Fig 1.
The modeled PPi-bound T7 RNA elongation complex.
(A) The overall structure of the complex (protein in white; DNA non-template strand in purple; DNA template strand in green; RNA strand in yellow). (B) The zoomed in view of the active site, with essential amino acids shown in the upper panel (blue licorice: positively charged; red licorice: negatively charged). PPi is shown in red spheres. The Mg2+ in the active site is in green sphere. The O-helix is shown in cyan and the PPi release channel is highlighted in wheat color. The lower panel provides a surface representation.
Fig 2.
The population density profile for conformations sampled along the simulated PPi release pathways.

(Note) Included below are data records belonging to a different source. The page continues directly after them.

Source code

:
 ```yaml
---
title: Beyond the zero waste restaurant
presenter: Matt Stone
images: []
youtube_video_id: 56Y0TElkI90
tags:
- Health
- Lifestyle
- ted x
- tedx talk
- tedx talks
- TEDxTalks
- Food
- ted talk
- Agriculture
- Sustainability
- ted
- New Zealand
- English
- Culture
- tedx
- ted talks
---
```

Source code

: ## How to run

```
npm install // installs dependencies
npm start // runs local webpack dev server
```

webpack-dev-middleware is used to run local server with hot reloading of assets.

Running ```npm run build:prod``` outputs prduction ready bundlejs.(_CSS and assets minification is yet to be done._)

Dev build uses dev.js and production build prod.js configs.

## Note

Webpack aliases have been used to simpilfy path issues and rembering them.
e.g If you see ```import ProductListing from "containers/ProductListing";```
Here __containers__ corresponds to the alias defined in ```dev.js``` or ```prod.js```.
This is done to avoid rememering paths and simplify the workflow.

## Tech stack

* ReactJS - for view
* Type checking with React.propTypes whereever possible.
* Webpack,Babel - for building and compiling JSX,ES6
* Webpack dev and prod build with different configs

The profile is shown on a potential-like surface along the PPi RMSD coordinate. Three population states are identified: S1a, S1b, and S2, with representative snapshots shown for each state. The color scheme in the structure is the same as that in Fig 1. The convergence tests of the profile is provided in SI S2 Fig.
Fig 3.
The MSM construction for the PPi release in the T7 RNAP elongation.
(A) A structural view of the PPi distribution (shown in spheres) sampled from the MD simulations. Each sphere represents the center of the mass of the PPi group. The distribution was generated from randomly chosen MD snapshots for states S1a (in purple sphere), S1b (in green), and S2 (in orange). (B) The three-state macrostate representation generated from the MSM construction. The equilibrium populations from the MSM are indicated. (C) Distance analyses between several key residues and the PPi group in the three-state representation.
Fig 4.
The O-helix rotation detected in microsecond MD simulations.
(A) The rotation angles of the O-helix were measured from simulation (i), (ii) and (iii), and are shown in blue, green, and red, respectively. (B) The molecular snapshot view of the O-helix (green) taken from the unperturbed simulation (i). The initial closed form of the O-helix is also shown (cyan). (C and D) The molecular snapshots taken from the off-charge simulation (ii) and the no PPi simulation (iii), respectively, with the O-helix shown as in (B).
Fig 5.
The side chain swing of Lys472 assists the PPi release.
(A) The molecular view of Lys472 side chain that swings from pointing inside toward PPi in the active site (S1) to pointing outside to the solvent (S2). The two major configurations of the side chain were sampled from the long simulation (i and iii) and from the SMD simulations. (B) The Lys472-MgA distance measured from the long simulation (i) and (iii), with and without PPi, respectively. (C) The 2D density map (-ln P) generated from many short simulations used for the MSM construction. The map is depicted along the distance between Lys472 (NZ) and MgA and along the PPi RMSD. (D) The Lys472-MgA distance change along with the PPi-MgA distance change, obtained from three SMD simulations for nanoseconds, ran from different initial conditions/directions to pull PPi out.
Fig 6.
Comparing T7 RNAP with other RNAPs or DNAPs on the key PPi interactions around the active site. (A) T7 RNAP (PDB:1S77); (B) yeast Pol II [26]; (C) bacterial RNAP [25]; (D) human mitochondrial RNAP (PDB:3SPA); (E) T7 DNAP (PDB:1T7P); (F) E. coli DNAP I (PDB:1KLN).
(G) A schematic of the jump from the cavity model, depicting the key lysine/arginine module that assists the PPi release from the active site (the colored disks represent the three meta-stable states as identified for T7 RNAP); (H) The sequence alignment of the single-subunit polymerases based on similarities of special sequence motifs and molecular structures. The essential charged residues for the PPi release are labeled. The conservations of corresponding residues in the sequence alignment are highlighted.